Diplomacia y símbolos: el reclamo argentino por Malvinas irrumpe en la Asamblea Nacional francesa
El episodio confirma que, en diplomacia, los símbolos importan tanto como los discursos, y que la disputa por Malvinas sigue siendo un tema activo, capaz de emerger incluso en los márgenes de una audiencia parlamentaria en Europa.

Un episodio aparentemente menor, pero cargado de simbolismo diplomático, tuvo lugar en la Asamblea Nacional de Francia durante la exposición del embajador argentino, Ian Sielecki.

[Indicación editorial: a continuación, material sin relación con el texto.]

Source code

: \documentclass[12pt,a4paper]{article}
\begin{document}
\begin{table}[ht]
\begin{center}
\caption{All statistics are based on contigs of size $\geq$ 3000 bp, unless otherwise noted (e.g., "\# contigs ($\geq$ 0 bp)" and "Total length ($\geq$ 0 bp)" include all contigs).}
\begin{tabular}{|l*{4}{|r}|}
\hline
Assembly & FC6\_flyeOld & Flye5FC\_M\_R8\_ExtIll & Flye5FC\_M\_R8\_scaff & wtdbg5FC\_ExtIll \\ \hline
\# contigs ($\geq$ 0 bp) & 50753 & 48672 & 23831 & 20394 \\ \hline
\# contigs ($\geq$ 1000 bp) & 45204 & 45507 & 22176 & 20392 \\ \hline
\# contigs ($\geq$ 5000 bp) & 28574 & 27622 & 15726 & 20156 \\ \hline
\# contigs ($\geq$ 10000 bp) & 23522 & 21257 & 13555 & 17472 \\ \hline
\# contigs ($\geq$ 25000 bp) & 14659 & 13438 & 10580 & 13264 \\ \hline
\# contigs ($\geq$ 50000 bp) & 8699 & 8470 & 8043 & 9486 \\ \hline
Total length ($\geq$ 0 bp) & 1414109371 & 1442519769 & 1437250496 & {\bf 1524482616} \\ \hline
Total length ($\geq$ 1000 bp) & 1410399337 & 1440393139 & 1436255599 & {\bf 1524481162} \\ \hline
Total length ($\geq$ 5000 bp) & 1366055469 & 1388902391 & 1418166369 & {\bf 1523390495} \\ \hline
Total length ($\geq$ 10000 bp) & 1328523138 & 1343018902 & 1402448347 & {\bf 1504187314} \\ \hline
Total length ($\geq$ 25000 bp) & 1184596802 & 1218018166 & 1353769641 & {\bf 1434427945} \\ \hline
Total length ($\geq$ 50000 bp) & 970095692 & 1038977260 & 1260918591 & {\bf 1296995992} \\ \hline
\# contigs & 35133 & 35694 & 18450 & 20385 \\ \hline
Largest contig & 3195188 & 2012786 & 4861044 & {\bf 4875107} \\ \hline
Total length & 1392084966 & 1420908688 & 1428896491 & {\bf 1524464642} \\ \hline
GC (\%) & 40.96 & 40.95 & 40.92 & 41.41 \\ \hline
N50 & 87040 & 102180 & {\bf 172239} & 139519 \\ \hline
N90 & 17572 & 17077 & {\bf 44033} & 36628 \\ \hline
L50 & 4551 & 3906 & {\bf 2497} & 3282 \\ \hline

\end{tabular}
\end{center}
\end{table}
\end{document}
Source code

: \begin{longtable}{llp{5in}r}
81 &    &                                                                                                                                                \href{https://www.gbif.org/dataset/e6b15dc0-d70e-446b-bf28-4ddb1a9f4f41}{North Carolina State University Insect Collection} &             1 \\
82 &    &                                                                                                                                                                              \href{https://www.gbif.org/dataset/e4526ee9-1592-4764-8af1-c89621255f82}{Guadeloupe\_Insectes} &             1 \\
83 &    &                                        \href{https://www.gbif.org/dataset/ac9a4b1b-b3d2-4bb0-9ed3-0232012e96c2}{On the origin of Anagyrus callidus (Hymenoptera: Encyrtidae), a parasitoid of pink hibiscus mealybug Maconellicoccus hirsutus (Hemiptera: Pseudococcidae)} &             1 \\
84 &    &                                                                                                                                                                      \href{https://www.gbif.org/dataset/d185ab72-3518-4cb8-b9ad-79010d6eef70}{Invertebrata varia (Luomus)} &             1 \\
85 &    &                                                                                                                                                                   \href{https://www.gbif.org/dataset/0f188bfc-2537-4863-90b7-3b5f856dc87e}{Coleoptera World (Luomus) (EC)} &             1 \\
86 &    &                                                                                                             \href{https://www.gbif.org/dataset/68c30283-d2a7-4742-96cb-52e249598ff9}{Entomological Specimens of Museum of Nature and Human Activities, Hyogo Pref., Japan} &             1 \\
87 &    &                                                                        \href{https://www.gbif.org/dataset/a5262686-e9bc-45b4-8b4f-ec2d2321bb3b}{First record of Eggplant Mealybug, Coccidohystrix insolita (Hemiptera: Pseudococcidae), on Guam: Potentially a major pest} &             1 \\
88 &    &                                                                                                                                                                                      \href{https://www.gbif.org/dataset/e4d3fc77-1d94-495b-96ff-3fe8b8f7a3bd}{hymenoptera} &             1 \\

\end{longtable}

En plena audiencia ante la comisión de Asuntos Exteriores, el representante argentino interrumpió su intervención al advertir que un mapa ubicado detrás suyo mostraba a las Islas Malvinas y al Atlántico Sur como parte del territorio británico, una representación que consideró inaceptable para la posición oficial de la Argentina.
La reacción de Sielecki no fue improvisada ni meramente protocolar. En su planteo dejó en claro que, para la Argentina, la cuestión Malvinas no es un detalle cartográfico sino un eje central de su política exterior.
Al negarse a continuar hasta que el mapa fuera cubierto, el embajador buscó marcar un límite simbólico: la disputa de soberanía no admite neutralidad visual cuando se trata de foros institucionales de alto nivel.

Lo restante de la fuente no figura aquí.